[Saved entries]
"""
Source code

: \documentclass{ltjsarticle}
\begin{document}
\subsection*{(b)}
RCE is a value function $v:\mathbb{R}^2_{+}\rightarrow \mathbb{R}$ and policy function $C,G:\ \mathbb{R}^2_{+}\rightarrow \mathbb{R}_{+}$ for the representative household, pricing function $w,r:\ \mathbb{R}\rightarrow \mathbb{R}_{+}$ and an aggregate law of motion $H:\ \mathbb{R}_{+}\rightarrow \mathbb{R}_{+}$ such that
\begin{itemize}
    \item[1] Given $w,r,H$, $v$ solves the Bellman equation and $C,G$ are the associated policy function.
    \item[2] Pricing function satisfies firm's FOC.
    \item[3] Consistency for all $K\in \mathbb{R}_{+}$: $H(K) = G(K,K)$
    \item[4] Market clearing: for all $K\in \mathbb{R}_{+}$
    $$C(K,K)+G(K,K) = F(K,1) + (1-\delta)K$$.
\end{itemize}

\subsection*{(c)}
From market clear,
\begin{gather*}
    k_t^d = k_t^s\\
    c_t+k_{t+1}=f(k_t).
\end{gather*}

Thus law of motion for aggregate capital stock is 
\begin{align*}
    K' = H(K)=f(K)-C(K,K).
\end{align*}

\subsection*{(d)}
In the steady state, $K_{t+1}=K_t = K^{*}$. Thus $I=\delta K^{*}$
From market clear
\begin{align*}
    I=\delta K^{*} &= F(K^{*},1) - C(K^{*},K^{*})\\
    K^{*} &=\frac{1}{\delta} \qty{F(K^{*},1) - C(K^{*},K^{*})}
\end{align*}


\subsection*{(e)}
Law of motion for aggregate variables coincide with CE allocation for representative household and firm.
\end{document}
"""
* [What is expected] Show all lines in the entries above where the word "From" appears.

* [Answer box]
From market clear,
From market clear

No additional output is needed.